The Los Angeles City Council approved two motions related to the westside at the October 20 meeting including:

Los Angeles City Council Approves 33 Bed Facility Located on the Westside

The L.A. City Council voted unanimously Friday on the construction of the temporary interim housing to be located at 2377 Midvale Avenue in West Los Angeles. There are currently 1,300 homeless people in Council District 5.

Participants will have a dedicated case manager, receive comprehensive assistance to address mental health or substance abuse issues, as well as help to secure permanent housing.

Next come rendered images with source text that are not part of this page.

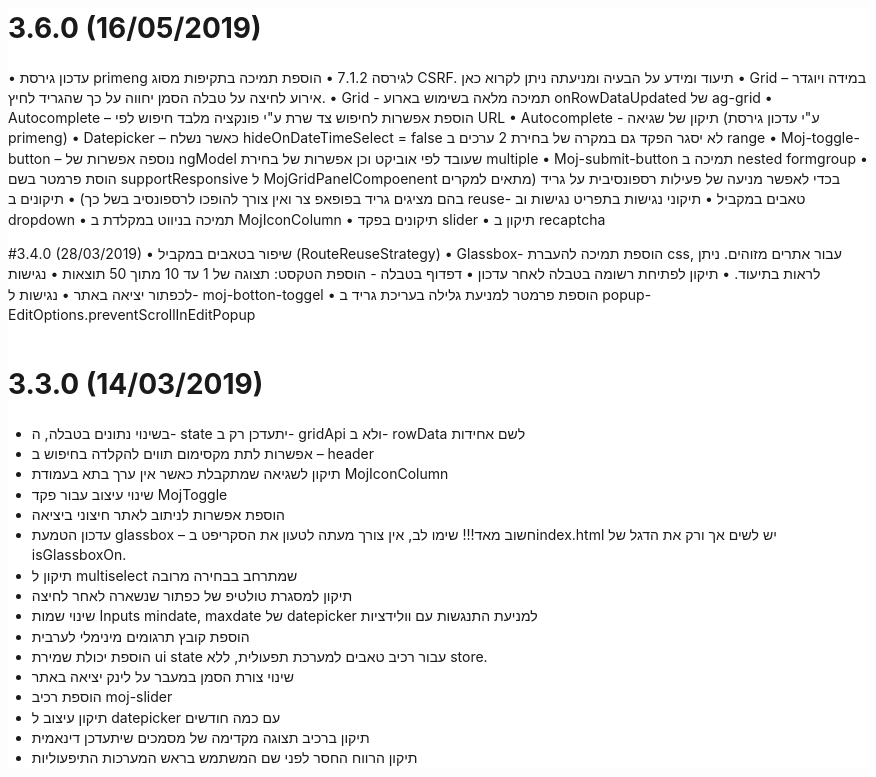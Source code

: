 # 3.6.0 (16/05/2019)
•	עדכון גירסת primeng לגירסה 7.1.2
•	הוספת תמיכה בתקיפות מסוג CSRF.
תיעוד ומידע על הבעיה ומניעתה ניתן לקרוא כאן
•	Grid –  במידה ויוגדר אירוע לחיצה על טבלה הסמן יחווה על כך שהגריד לחיץ.
•	Grid - תמיכה מלאה בשימוש בארוע onRowDataUpdated של ag-grid
•	Autocomplete – הוספת אפשרות לחיפוש צד שרת ע"י פונקציה מלבד חיפוש לפי URL
•	Autocomplete - תיקון של שגיאה (ע"י עדכון גירסת primeng)
•	Datepicker – כאשר נשלח hideOnDateTimeSelect = false לא יסגר הפקד גם במקרה של בחירת 2 ערכים ב range 
•	Moj-toggle-button – נוספה אפשרות של ngModel שעובד לפי אוביקט וכן אפשרות של בחירת multiple
•	Moj-submit-button תמיכה ב nested formgroup
•	הוסת פרמטר בשם supportResponsive ל MojGridPanelCompoenent בכדי לאפשר מניעה של פעילות רספונסיבית על גריד 
(מתאים למקרים בהם מציגים גריד בפופאפ צר ואין צורך להופכו לרספונסיב בשל כך)
•	תיקונים ב reuse- טאבים במקביל
•	תיקוני נגישות בתפריט נגישות וב dropdown
•	תמיכה בניווט במקלדת ב MojIconColumn
•	תיקונים בפקד slider
•	תיקון ב recaptcha


#3.4.0 (28/03/2019)
•	שיפור בטאבים במקביל (RouteReuseStrategy)
•	Glassbox- הוספת תמיכה להעברת css, עבור אתרים מזוהים. ניתן לראות בתיעוד.
•	תיקון לפתיחת רשומה בטבלה לאחר עדכון
•	דפדוף בטבלה - הוספת הטקסט: תצוגה של 1 עד 10 מתוך 50 תוצאות
•	נגישות לכפתור יציאה באתר
•	נגישות ל- moj-botton-toggel
•	הוספת פרמטר למניעת גלילה בעריכת גריד ב popup- EditOptions.preventScrollInEditPopup



# 3.3.0 (14/03/2019)
-	בשינוי נתונים בטבלה, ה- state יתעדכן רק ב- gridApi ולא ב- rowData לשם אחידות
-	אפשרות לתת מקסימום תווים להקלדה בחיפוש ב – header
-	תיקון לשגיאה שמתקבלת כאשר אין ערך בתא בעמודת MojIconColumn
-	שינוי עיצוב עבור פקד MojToggle 
-	הוספת אפשרות לניתוב לאתר חיצוני ביציאה
-	עדכון הטמעת glassbox – חשוב מאד!!! שימו לב, אין צורך מעתה לטעון את הסקריפט בindex.html יש לשים אך ורק את הדגל של isGlassboxOn.
-	תיקון ל multiselect שמתרחב בבחירה מרובה
-	תיקון למסגרת טולטיפ של כפתור שנשארה לאחר לחיצה
-	שינוי שמות Inputs mindate, maxdate של datepicker למניעת התנגשות עם וולידציות
-	הוספת קובץ תרגומים מינימלי לערבית
-	הוספת יכולת שמירת ui state עבור רכיב טאבים למערכת תפעולית, ללא store.
-	שינוי צורת הסמן במעבר על לינק יציאה באתר
-	הוספת רכיב moj-slider
-	תיקון עיצוב ל datepicker עם כמה חודשים
-	תיקון ברכיב תצוגה מקדימה של מסמכים שיתעדכן דינאמית
-	תיקון הרווח החסר לפני שם המשתמש בראש המערכות התיפעוליות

The facility, led by L.A. Housing, will include three laundry units, a pet area, dining areas, storage, as well as security fencing, and will include three daily meals.  The project will consist of 33 units and cost nearly $4.8 million.

“I ran on this very issue, building housing for our homeless neighbors is and has to be a top priority. And I haven’t been shy about it,” said Councilmember Katy Yaroslavsky. She added, “Colleagues: I’ve spoken with many of you, and I know you all understand how important it is to have these beds and the critical role they play in addressing the crisis of unsheltered homelessness.”

The project is supposed to break ground sometime at the end of 2023, and open by 2024.

L.A. City Council Declares October 20 “Heal the Bay Day.”

Los Angeles City Council on Friday approved a resolution establishing October 20 as “Heal the Bay Day.”

Councilwoman Traci Park, who represents Council District 11, which surrounds the coastal communities of the Westside, highlighted the 20th anniversary of the organization’s Bay Aquarium and its Angler Outreach Program located under Santa Monica Pier, which hosts programs and events that highlight environmental issues and solutions.

“Since taking office, I’ve had the privilege of working closely with Heal the Bay, most notably during our recent Coastal Cleanup Day,” said Councilmember Park. On September 23, 7,200 heal the bay volunteers removed more than 15,000 pounds of garbage and 404 pounds of recyclables from 95 miles of beaches, rivers, waterways and trails.